§ Source texts of formatted documents
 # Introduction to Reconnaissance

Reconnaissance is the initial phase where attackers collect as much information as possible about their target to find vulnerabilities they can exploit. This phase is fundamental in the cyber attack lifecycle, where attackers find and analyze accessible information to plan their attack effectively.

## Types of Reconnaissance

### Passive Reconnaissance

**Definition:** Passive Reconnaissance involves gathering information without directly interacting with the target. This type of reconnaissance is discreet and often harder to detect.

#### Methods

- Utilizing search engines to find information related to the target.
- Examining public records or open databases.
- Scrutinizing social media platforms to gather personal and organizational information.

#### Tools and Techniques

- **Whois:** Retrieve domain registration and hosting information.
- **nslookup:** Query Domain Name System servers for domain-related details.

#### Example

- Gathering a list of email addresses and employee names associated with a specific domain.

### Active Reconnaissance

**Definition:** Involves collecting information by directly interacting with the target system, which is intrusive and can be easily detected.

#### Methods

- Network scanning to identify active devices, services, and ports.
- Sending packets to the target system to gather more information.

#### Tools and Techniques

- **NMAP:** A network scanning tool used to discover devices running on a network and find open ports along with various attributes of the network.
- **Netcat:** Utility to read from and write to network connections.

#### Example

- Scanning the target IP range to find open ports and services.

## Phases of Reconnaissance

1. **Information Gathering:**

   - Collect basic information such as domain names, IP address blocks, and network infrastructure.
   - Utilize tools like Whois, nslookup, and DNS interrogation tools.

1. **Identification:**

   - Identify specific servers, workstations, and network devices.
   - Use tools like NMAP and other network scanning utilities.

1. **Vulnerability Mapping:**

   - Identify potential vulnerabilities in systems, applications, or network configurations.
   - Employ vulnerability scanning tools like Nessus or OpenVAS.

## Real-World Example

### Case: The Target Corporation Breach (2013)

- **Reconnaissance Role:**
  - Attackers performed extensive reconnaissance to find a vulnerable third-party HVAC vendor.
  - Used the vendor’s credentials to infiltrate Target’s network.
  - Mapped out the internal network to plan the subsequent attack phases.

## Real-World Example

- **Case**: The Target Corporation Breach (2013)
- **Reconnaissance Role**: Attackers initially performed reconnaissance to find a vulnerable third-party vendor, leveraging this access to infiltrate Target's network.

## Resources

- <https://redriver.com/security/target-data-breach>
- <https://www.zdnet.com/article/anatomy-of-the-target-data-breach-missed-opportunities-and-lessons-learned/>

§ Exercise details
Please give an exact copy of every entry.

§ Task solution
 # Introduction to Reconnaissance

Reconnaissance is the initial phase where attackers collect as much information as possible about their target to find vulnerabilities they can exploit. This phase is fundamental in the cyber attack lifecycle, where attackers find and analyze accessible information to plan their attack effectively.

## Types of Reconnaissance

### Passive Reconnaissance

**Definition:** Passive Reconnaissance involves gathering information without directly interacting with the target. This type of reconnaissance is discreet and often harder to detect.

#### Methods

- Utilizing search engines to find information related to the target.
- Examining public records or open databases.
- Scrutinizing social media platforms to gather personal and organizational information.

#### Tools and Techniques

- **Whois:** Retrieve domain registration and hosting information.
- **nslookup:** Query Domain Name System servers for domain-related details.

#### Example

- Gathering a list of email addresses and employee names associated with a specific domain.

### Active Reconnaissance

**Definition:** Involves collecting information by directly interacting with the target system, which is intrusive and can be easily detected.

#### Methods

- Network scanning to identify active devices, services, and ports.
- Sending packets to the target system to gather more information.

#### Tools and Techniques

- **NMAP:** A network scanning tool used to discover devices running on a network and find open ports along with various attributes of the network.
- **Netcat:** Utility to read from and write to network connections.

#### Example

- Scanning the target IP range to find open ports and services.

## Phases of Reconnaissance

1. **Information Gathering:**

   - Collect basic information such as domain names, IP address blocks, and network infrastructure.
   - Utilize tools like Whois, nslookup, and DNS interrogation tools.

1. **Identification:**

   - Identify specific servers, workstations, and network devices.
   - Use tools like NMAP and other network scanning utilities.

1. **Vulnerability Mapping:**

   - Identify potential vulnerabilities in systems, applications, or network configurations.
   - Employ vulnerability scanning tools like Nessus or OpenVAS.

## Real-World Example

### Case: The Target Corporation Breach (2013)

- **Reconnaissance Role:**
  - Attackers performed extensive reconnaissance to find a vulnerable third-party HVAC vendor.
  - Used the vendor’s credentials to infiltrate Target’s network.
  - Mapped out the internal network to plan the subsequent attack phases.

## Real-World Example

- **Case**: The Target Corporation Breach (2013)
- **Reconnaissance Role**: Attackers initially performed reconnaissance to find a vulnerable third-party vendor, leveraging this access to infiltrate Target's network.

## Resources

- <https://redriver.com/security/target-data-breach>
- <https://www.zdnet.com/article/anatomy-of-the-target-data-breach-missed-opportunities-and-lessons-learned/>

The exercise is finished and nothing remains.